= Marc Jenkins =

Welsh triathlete

Marc Rhys Jenkins (born 21 July 1976) is a British/Welsh triathlete from Bridgend.

Jenkins Won multiple British Triathlon titles and competed for Great Britain in European and World Championships, finishing Top 15 in the World. He also podiumed in World Ranking Events including a win in Swansea (Jenkins trained out of The National Pool Wales, Swansea) and Podiumed at Triathlon World Cup events.

Jenkins competed at the second Olympic triathlon at the 2004 Summer Olympics. He was the last man to finish, because of a collision during the cycling leg that left his bicycle unusable. Rather than quit, he ran 2km with the bike on his shoulders to be able to finish the race ending forty-fifth of the fifty who started. His time was 2:05:33.60.

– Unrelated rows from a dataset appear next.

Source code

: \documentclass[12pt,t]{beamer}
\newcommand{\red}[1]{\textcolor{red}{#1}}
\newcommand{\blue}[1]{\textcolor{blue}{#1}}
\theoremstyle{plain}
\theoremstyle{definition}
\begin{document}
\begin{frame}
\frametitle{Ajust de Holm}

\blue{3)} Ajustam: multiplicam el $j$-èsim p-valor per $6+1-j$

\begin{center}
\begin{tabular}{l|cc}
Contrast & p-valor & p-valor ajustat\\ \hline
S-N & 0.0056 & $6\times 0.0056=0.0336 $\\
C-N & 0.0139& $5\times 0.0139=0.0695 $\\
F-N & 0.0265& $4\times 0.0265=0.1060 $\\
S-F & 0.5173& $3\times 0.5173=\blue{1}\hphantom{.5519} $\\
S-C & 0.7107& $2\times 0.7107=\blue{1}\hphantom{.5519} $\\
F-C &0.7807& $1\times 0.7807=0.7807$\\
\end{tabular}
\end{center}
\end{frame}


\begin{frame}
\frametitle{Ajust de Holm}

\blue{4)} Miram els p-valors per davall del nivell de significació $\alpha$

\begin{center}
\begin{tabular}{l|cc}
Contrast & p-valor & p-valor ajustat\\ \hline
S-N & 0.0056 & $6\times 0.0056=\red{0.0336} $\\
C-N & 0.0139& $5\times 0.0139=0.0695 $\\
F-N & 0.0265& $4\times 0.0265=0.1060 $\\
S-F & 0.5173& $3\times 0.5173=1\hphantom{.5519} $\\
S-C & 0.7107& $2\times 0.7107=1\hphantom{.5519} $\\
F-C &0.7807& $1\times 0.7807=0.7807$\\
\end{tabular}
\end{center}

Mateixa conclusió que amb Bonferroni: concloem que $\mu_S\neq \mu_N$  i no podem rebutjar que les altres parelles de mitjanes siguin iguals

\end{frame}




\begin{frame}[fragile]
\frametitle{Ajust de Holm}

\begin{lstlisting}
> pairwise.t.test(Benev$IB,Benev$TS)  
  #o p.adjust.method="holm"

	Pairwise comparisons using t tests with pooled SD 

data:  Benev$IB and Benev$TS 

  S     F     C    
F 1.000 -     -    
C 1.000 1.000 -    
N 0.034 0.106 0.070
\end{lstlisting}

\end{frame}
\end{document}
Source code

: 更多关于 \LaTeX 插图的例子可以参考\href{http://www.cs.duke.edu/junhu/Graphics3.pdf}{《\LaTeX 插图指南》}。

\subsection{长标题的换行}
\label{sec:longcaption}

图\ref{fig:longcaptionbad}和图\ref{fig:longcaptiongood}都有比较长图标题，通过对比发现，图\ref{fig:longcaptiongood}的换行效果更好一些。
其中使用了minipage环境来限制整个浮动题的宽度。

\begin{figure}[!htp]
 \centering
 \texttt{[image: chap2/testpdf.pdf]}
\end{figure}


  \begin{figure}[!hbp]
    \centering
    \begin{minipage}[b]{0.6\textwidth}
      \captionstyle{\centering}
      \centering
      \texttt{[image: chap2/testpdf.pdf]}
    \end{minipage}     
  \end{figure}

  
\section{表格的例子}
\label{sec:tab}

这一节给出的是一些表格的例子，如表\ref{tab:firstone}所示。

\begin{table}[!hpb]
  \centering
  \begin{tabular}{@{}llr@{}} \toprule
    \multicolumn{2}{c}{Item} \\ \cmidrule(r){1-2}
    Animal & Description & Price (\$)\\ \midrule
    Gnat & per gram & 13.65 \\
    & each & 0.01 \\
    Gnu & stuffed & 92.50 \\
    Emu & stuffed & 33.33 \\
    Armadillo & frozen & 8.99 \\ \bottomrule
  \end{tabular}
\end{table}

Jenkins was diagnosed with multiple DVT's and Pulmonary embolisms following Competition in Hawaii and Mexico in 2005.

Jenkins married fellow Olympic triathlete, Helen Tucker, in October 2008. Jenkins coached Helen to 3 World Titles and 3 Olympic games in Beijing 2008, London 2012 and Rio 2016.

Jenkins was the Conservative prospective parliamentary candidate for Gower in the 2024 general election. He came second in the seat, winning 8,913 votes, 11,567 behind the winning Labour candidate.